**Exercise:**
Line by line, the entries below are to be reproduced unaltered.

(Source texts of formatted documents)
■ ■ ■

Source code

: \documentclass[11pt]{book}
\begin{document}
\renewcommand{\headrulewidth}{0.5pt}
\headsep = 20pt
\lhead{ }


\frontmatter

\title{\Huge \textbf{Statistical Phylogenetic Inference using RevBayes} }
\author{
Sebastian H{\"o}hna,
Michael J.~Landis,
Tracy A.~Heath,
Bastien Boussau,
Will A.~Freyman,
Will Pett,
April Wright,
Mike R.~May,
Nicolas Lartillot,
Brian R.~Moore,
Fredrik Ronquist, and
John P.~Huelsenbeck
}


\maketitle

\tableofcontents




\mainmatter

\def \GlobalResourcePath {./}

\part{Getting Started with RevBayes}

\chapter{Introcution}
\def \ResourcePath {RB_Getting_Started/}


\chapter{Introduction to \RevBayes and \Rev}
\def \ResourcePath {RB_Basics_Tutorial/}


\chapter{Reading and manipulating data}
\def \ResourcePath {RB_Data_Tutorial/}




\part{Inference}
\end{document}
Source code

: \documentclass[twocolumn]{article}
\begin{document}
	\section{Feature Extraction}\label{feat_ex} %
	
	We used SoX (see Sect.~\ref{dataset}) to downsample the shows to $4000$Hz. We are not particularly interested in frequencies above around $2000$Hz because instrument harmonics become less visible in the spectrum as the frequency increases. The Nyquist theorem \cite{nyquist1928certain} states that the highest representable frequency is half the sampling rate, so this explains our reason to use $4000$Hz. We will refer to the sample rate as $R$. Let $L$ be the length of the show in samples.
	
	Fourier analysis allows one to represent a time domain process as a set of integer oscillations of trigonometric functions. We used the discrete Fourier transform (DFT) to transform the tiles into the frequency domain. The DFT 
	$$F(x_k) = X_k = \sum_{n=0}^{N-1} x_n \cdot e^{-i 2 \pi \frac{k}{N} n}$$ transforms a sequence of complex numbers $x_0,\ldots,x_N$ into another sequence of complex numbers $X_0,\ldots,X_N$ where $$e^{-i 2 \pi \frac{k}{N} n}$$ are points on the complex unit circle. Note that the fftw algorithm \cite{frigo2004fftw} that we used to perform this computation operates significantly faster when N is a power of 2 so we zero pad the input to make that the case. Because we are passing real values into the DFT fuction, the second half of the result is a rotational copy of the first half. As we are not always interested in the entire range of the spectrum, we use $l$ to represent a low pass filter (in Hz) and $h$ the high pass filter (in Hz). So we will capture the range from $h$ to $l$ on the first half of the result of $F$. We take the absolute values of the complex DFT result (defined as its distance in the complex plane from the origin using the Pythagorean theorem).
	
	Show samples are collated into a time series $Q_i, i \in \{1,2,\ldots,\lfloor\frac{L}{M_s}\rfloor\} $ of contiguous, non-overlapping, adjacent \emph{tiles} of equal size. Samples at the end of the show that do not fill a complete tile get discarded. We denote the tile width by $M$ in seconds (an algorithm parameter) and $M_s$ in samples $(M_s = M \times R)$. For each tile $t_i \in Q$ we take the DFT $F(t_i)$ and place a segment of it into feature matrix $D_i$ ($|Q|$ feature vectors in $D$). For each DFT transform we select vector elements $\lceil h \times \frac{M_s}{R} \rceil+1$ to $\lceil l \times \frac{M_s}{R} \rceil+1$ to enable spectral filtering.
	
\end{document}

■ ■ ■

**Exercise result:**
Source code

: \documentclass[11pt]{book}
\begin{document}
\renewcommand{\headrulewidth}{0.5pt}
\headsep = 20pt
\lhead{ }


\frontmatter

\title{\Huge \textbf{Statistical Phylogenetic Inference using RevBayes} }
\author{
Sebastian H{\"o}hna,
Michael J.~Landis,
Tracy A.~Heath,
Bastien Boussau,
Will A.~Freyman,
Will Pett,
April Wright,
Mike R.~May,
Nicolas Lartillot,
Brian R.~Moore,
Fredrik Ronquist, and
John P.~Huelsenbeck
}


\maketitle

\tableofcontents




\mainmatter

\def \GlobalResourcePath {./}

\part{Getting Started with RevBayes}

\chapter{Introcution}
\def \ResourcePath {RB_Getting_Started/}


\chapter{Introduction to \RevBayes and \Rev}
\def \ResourcePath {RB_Basics_Tutorial/}


\chapter{Reading and manipulating data}
\def \ResourcePath {RB_Data_Tutorial/}




\part{Inference}
\end{document}
Source code

: \documentclass[twocolumn]{article}
\begin{document}
	\section{Feature Extraction}\label{feat_ex} %
	
	We used SoX (see Sect.~\ref{dataset}) to downsample the shows to $4000$Hz. We are not particularly interested in frequencies above around $2000$Hz because instrument harmonics become less visible in the spectrum as the frequency increases. The Nyquist theorem \cite{nyquist1928certain} states that the highest representable frequency is half the sampling rate, so this explains our reason to use $4000$Hz. We will refer to the sample rate as $R$. Let $L$ be the length of the show in samples.
	
	Fourier analysis allows one to represent a time domain process as a set of integer oscillations of trigonometric functions. We used the discrete Fourier transform (DFT) to transform the tiles into the frequency domain. The DFT 
	$$F(x_k) = X_k = \sum_{n=0}^{N-1} x_n \cdot e^{-i 2 \pi \frac{k}{N} n}$$ transforms a sequence of complex numbers $x_0,\ldots,x_N$ into another sequence of complex numbers $X_0,\ldots,X_N$ where $$e^{-i 2 \pi \frac{k}{N} n}$$ are points on the complex unit circle. Note that the fftw algorithm \cite{frigo2004fftw} that we used to perform this computation operates significantly faster when N is a power of 2 so we zero pad the input to make that the case. Because we are passing real values into the DFT fuction, the second half of the result is a rotational copy of the first half. As we are not always interested in the entire range of the spectrum, we use $l$ to represent a low pass filter (in Hz) and $h$ the high pass filter (in Hz). So we will capture the range from $h$ to $l$ on the first half of the result of $F$. We take the absolute values of the complex DFT result (defined as its distance in the complex plane from the origin using the Pythagorean theorem).
	
	Show samples are collated into a time series $Q_i, i \in \{1,2,\ldots,\lfloor\frac{L}{M_s}\rfloor\} $ of contiguous, non-overlapping, adjacent \emph{tiles} of equal size. Samples at the end of the show that do not fill a complete tile get discarded. We denote the tile width by $M$ in seconds (an algorithm parameter) and $M_s$ in samples $(M_s = M \times R)$. For each tile $t_i \in Q$ we take the DFT $F(t_i)$ and place a segment of it into feature matrix $D_i$ ($|Q|$ feature vectors in $D$). For each DFT transform we select vector elements $\lceil h \times \frac{M_s}{R} \rceil+1$ to $\lceil l \times \frac{M_s}{R} \rceil+1$ to enable spectral filtering.
	
\end{document}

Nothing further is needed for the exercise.